Ten aanzien van het gelasten van de persoonlijke verschijning van de verdachte
Hetgeen de advocaat-generaal hieromtrent naar voren heeft gebracht vormt, nog daargelaten de door de verdediging geschetste risico's, naar 's hofs oordeel onvoldoende grond om -bezien vanuit de belangen van de strafvordering- de persoonlijke verschijning van de verdachte te gelasten.
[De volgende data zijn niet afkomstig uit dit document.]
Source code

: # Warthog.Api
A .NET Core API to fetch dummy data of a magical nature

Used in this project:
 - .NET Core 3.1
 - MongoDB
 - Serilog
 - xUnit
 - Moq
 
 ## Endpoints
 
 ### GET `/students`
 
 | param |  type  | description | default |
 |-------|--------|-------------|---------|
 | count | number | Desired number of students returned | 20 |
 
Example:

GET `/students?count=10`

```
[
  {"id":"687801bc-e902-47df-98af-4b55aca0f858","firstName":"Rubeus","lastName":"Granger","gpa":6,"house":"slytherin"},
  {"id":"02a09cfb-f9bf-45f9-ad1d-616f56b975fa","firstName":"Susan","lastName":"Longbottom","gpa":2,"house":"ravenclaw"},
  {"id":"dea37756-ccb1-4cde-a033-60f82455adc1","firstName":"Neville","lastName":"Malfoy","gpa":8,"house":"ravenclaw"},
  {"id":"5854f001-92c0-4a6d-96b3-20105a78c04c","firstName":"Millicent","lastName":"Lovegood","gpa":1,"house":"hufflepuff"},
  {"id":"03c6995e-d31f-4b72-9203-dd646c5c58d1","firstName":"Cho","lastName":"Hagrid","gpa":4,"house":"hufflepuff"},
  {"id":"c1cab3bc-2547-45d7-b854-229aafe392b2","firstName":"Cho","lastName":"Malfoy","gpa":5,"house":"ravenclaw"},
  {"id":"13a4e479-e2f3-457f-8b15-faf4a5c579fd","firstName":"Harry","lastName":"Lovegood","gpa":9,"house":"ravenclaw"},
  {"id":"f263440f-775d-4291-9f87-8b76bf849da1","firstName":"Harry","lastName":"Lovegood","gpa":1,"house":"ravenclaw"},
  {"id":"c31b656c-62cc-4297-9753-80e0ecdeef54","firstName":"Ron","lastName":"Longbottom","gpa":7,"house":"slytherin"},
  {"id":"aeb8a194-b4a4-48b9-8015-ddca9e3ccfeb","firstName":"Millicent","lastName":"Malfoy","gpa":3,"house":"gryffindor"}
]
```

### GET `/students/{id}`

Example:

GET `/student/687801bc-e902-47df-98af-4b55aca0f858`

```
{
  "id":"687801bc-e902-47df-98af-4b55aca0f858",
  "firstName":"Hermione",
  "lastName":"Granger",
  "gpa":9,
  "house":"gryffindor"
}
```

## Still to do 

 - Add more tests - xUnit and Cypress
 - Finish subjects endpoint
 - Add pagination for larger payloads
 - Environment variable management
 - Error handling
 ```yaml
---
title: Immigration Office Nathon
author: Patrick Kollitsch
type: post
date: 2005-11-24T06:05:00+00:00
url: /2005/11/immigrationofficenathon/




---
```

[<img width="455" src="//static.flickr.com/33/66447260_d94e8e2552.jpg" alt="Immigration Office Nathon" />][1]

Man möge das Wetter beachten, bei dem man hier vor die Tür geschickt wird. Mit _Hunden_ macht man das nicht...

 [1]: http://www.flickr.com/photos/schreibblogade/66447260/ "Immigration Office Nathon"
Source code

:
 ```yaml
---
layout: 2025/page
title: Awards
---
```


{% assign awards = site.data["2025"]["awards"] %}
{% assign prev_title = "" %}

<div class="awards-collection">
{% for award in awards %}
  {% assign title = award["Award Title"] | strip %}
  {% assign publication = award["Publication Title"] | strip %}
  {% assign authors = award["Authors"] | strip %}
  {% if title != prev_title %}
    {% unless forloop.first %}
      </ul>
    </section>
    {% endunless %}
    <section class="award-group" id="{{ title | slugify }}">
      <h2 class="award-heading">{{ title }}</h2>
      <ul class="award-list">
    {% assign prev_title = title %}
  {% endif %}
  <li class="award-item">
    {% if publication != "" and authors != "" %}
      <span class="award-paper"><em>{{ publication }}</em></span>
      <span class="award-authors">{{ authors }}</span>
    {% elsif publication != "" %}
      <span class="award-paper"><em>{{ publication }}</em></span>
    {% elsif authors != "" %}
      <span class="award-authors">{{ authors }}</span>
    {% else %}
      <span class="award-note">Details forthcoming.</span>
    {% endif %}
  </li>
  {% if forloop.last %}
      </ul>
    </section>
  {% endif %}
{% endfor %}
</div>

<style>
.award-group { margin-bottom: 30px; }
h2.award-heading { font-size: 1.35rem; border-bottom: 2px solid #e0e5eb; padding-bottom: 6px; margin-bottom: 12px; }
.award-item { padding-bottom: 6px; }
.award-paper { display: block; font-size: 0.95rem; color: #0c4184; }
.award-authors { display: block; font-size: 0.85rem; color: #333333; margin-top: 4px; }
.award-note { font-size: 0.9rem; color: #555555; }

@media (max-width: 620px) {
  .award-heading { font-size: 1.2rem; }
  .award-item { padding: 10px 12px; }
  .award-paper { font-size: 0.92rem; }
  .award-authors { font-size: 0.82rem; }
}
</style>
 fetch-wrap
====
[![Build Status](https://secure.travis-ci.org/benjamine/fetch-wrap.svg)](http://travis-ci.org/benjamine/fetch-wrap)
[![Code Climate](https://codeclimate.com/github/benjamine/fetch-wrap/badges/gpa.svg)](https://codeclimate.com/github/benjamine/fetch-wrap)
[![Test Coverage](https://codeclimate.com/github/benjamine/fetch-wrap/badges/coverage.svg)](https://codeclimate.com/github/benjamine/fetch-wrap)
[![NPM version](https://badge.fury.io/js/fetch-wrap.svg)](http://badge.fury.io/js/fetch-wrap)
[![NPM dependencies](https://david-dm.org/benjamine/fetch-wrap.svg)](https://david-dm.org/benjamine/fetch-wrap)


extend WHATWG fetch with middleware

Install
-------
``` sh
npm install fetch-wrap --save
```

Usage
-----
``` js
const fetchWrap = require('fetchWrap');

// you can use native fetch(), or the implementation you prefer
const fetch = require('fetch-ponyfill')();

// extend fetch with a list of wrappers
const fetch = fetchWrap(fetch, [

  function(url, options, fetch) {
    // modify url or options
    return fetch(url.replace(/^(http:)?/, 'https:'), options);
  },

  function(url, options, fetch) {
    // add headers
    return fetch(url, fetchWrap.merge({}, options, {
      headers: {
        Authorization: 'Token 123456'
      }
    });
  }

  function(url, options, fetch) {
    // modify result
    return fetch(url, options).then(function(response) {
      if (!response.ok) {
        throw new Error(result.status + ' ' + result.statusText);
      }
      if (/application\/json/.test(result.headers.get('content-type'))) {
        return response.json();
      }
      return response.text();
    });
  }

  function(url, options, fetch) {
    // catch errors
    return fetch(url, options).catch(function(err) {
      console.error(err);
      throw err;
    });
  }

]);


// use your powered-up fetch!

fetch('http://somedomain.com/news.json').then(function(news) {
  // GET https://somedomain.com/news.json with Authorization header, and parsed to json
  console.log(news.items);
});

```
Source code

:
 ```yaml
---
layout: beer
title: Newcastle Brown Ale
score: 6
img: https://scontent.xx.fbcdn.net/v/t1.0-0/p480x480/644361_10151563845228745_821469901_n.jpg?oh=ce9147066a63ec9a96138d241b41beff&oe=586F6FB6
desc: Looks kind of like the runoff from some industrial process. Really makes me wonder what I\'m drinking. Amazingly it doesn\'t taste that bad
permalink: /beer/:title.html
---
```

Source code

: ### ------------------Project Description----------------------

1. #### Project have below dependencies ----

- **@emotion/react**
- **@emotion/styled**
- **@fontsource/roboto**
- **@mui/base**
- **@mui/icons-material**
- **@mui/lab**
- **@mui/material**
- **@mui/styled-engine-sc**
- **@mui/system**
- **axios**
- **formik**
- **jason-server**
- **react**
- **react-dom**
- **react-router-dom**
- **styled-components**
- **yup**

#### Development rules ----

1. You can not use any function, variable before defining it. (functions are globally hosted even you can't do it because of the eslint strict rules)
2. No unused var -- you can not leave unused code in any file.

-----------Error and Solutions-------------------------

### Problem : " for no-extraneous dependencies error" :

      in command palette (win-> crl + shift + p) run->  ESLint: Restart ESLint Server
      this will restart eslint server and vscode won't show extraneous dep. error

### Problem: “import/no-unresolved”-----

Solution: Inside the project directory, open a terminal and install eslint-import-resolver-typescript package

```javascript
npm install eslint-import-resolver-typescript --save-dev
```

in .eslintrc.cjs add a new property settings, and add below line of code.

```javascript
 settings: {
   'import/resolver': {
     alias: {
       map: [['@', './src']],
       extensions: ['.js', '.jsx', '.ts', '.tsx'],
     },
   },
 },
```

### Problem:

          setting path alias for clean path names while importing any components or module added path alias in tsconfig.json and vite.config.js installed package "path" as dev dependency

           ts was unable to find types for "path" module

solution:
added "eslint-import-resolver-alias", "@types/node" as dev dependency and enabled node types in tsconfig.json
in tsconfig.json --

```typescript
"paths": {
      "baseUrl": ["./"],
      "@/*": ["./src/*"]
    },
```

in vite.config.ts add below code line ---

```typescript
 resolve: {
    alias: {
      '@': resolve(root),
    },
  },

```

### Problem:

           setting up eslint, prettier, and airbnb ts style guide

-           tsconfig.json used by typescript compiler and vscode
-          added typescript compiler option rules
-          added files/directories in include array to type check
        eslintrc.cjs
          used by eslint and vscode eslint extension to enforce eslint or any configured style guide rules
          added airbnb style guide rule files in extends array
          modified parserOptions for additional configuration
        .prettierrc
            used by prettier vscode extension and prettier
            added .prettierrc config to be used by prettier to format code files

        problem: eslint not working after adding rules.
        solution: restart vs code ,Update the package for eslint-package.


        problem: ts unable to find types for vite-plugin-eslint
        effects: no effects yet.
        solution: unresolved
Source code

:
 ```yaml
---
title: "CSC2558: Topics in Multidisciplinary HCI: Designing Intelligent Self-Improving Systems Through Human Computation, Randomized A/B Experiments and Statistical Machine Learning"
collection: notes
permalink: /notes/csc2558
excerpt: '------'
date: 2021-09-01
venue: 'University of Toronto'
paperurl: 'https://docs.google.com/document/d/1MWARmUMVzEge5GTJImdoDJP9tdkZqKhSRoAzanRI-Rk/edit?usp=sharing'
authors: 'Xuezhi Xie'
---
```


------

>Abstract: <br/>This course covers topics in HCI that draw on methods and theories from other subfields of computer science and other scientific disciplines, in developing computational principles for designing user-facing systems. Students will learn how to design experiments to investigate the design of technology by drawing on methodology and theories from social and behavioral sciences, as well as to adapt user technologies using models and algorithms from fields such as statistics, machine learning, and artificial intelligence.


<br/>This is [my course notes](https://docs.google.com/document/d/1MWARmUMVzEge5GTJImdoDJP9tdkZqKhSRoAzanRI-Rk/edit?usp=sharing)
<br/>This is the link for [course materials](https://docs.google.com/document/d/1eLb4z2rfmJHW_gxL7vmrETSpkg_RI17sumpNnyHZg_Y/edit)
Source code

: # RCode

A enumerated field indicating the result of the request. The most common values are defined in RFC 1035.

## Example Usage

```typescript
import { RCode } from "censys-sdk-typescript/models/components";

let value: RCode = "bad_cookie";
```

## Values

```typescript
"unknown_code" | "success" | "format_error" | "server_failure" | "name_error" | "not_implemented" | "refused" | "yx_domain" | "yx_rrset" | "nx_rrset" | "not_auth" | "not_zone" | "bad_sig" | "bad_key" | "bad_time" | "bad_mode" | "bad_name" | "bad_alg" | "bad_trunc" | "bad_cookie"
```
Het verzoek wordt mitsdien afgewezen.
Ambtshalve
Het hof verzoekt de advocaat-generaal:
- -
De Dienst Justitiële Inrichtingen tijdig voor aanvang van het empirisch onderzoek te laten rapporteren over de productspecificaties van het ten tijde van de brand aan de bewoners van de
K-vleugel van het Detentie- en Uitzetcentrum Schiphol-Oost verstrekte toiletpapier, over de samenstelling van de toentertijd in de K-vleugel gebruikte lakens, van welk toiletpapier en welke lakens bovendien zo mogelijk enkele exemplaren ten behoeve van het onderzoek beschikbaar dienen te worden gesteld , alsmede over het toentertijd in de K-vleugel geldende rookbeleid, waarbij dient te worden aangegeven of en zo ja welke specifieke tabakswaren en ontstekingsmiddelen in de cellen in de K-vleugel waren toegestaan;
- -
Tijdig voor de inhoudelijke behandeling in de eerste fase aan het dossier toe te voegen productinformatie betreffende de zelfdovendheid van Rizla blauw, Rizla oranje en Mascotte, zoals deze gold ten tijde van de brand, alsook informatie over de EU-richtlijn betreffende zelfdovende sigaretten en daaraan ten grondslag liggende onderzoeken;
- -
Ervoor zorg te dragen dat eventueel nog aanwezige stukken van overtuiging worden veiliggesteld en mitsdien niet worden vernietigd.
De voorzitter deelt mede dat de beslissingen op de overige, schriftelijk kenbaar gemaakte, verzoeken worden aangehouden.
Het gerechtshof schorst hierop het onderzoek tot de terechtzitting van 13 februari 2012 te 10.00 uur.